*** Dataset entries Section Begins ***

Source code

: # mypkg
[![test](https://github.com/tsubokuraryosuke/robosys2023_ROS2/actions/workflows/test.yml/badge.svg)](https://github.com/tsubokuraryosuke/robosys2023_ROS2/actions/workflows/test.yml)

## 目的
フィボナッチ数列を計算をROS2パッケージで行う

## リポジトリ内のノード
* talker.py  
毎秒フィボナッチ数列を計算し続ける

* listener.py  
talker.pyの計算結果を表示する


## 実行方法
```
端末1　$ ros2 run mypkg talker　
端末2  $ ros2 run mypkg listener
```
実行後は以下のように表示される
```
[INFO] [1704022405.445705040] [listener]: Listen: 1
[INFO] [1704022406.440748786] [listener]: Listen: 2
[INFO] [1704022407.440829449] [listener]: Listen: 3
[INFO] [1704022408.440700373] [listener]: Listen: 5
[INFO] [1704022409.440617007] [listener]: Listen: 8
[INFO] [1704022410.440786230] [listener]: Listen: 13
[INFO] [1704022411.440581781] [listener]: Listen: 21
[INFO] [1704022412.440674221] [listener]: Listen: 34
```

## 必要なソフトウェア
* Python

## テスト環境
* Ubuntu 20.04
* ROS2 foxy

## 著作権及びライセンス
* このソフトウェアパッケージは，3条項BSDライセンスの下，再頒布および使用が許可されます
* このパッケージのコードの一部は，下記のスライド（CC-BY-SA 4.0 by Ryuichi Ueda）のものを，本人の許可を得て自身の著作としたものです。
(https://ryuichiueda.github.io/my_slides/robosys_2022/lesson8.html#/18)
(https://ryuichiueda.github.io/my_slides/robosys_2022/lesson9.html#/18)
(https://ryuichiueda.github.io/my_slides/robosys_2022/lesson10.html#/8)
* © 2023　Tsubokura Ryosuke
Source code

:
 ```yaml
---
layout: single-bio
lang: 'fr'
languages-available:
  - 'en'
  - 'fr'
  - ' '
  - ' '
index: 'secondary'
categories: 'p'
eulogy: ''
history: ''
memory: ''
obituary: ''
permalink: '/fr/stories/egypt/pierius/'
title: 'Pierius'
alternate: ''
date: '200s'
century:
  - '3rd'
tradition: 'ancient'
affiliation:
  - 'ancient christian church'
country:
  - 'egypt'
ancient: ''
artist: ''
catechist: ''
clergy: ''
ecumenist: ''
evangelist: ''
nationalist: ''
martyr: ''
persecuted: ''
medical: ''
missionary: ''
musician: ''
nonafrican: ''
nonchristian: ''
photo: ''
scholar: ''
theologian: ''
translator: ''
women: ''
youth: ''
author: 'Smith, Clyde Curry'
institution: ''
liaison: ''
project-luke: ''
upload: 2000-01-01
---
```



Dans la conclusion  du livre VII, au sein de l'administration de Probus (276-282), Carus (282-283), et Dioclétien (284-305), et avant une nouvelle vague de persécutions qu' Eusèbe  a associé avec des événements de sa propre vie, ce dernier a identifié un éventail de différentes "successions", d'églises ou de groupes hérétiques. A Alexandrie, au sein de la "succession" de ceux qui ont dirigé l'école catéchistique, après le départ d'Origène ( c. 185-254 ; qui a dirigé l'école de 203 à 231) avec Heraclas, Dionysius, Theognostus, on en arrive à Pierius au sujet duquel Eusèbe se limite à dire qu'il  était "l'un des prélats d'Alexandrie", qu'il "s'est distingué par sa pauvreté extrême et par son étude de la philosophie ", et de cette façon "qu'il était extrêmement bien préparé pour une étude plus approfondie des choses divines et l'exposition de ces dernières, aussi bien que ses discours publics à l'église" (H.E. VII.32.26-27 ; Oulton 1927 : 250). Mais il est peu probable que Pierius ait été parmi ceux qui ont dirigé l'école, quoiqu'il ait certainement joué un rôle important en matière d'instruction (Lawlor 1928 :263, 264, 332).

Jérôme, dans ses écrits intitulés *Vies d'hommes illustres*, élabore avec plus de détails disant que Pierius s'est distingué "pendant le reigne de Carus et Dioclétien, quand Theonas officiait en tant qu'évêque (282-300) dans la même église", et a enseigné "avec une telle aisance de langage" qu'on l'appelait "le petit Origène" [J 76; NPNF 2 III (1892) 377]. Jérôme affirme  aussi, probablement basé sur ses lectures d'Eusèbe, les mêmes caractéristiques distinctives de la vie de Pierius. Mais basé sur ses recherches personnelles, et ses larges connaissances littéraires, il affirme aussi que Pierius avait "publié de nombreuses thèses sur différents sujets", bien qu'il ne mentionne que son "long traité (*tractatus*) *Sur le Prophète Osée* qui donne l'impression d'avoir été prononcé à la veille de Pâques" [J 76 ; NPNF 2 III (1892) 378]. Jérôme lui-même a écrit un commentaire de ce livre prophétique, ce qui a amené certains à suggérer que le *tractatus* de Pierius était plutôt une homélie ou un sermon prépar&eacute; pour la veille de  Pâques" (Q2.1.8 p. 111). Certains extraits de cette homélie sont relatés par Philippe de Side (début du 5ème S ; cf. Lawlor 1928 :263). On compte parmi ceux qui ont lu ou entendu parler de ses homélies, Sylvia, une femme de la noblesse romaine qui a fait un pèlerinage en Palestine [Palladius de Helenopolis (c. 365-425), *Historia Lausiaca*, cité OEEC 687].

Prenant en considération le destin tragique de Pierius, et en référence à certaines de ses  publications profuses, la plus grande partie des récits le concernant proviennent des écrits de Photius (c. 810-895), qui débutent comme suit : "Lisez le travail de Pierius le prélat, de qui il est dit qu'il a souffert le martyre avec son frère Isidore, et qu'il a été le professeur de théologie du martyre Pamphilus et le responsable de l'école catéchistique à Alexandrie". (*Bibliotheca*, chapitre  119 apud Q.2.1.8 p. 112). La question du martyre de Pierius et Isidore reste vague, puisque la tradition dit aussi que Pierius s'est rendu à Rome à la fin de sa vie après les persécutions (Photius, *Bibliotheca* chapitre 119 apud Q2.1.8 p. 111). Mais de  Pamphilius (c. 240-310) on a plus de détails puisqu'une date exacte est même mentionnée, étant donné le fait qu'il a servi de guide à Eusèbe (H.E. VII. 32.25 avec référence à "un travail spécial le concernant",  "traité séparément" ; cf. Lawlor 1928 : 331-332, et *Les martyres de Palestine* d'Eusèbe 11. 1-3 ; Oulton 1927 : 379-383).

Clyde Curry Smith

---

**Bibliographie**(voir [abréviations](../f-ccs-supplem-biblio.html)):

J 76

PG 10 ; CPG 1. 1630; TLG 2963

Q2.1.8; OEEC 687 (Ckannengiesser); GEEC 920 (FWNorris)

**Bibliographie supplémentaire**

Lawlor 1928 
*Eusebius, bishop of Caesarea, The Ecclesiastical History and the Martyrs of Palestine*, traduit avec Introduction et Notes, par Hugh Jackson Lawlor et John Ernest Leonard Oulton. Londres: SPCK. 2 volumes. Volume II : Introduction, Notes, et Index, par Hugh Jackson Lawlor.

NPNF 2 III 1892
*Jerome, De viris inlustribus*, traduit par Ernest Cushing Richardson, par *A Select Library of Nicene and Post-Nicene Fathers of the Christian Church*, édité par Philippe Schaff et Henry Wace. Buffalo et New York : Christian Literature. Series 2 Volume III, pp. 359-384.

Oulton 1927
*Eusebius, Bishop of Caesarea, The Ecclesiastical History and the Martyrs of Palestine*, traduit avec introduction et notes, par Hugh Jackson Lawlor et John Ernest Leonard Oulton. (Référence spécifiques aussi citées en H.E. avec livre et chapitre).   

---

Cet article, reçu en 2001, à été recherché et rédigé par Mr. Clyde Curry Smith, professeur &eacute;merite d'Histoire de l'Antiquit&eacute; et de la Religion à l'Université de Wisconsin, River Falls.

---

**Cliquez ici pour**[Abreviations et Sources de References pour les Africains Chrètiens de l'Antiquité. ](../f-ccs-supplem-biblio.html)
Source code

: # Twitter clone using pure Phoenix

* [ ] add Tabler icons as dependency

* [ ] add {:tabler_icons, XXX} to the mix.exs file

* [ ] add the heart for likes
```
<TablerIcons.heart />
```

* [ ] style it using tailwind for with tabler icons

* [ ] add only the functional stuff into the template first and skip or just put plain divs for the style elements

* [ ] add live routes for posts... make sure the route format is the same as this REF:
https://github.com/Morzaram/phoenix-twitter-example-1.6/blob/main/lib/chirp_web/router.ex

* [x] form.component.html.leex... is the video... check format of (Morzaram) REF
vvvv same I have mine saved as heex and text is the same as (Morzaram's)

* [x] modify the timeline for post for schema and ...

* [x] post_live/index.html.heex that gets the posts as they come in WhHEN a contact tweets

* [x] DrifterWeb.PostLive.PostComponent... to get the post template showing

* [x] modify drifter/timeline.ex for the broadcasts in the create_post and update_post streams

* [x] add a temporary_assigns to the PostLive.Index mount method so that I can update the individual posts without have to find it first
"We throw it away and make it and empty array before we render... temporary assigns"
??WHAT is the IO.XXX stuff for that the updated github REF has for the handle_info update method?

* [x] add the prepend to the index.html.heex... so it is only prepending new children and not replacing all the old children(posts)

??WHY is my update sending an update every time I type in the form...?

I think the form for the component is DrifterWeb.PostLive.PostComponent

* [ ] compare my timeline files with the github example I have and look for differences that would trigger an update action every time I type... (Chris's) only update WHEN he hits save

*** Dataset entries Section Ends ***

From the entries above, return exactly the line containing "Q2.1.8; OEEC 687", the line containing "with tabler icons", and all lines between, and nothing else.

Q2.1.8; OEEC 687 (Ckannengiesser); GEEC 920 (FWNorris)

**Bibliographie supplémentaire**

Lawlor 1928 
*Eusebius, bishop of Caesarea, The Ecclesiastical History and the Martyrs of Palestine*, traduit avec Introduction et Notes, par Hugh Jackson Lawlor et John Ernest Leonard Oulton. Londres: SPCK. 2 volumes. Volume II : Introduction, Notes, et Index, par Hugh Jackson Lawlor.

NPNF 2 III 1892
*Jerome, De viris inlustribus*, traduit par Ernest Cushing Richardson, par *A Select Library of Nicene and Post-Nicene Fathers of the Christian Church*, édité par Philippe Schaff et Henry Wace. Buffalo et New York : Christian Literature. Series 2 Volume III, pp. 359-384.

Oulton 1927
*Eusebius, Bishop of Caesarea, The Ecclesiastical History and the Martyrs of Palestine*, traduit avec introduction et notes, par Hugh Jackson Lawlor et John Ernest Leonard Oulton. (Référence spécifiques aussi citées en H.E. avec livre et chapitre).   

---

Cet article, reçu en 2001, à été recherché et rédigé par Mr. Clyde Curry Smith, professeur &eacute;merite d'Histoire de l'Antiquit&eacute; et de la Religion à l'Université de Wisconsin, River Falls.

---

**Cliquez ici pour**[Abreviations et Sources de References pour les Africains Chrètiens de l'Antiquité. ](../f-ccs-supplem-biblio.html)
Source code

: # Twitter clone using pure Phoenix

* [ ] add Tabler icons as dependency

* [ ] add {:tabler_icons, XXX} to the mix.exs file

* [ ] add the heart for likes
```
<TablerIcons.heart />
```

* [ ] style it using tailwind for with tabler icons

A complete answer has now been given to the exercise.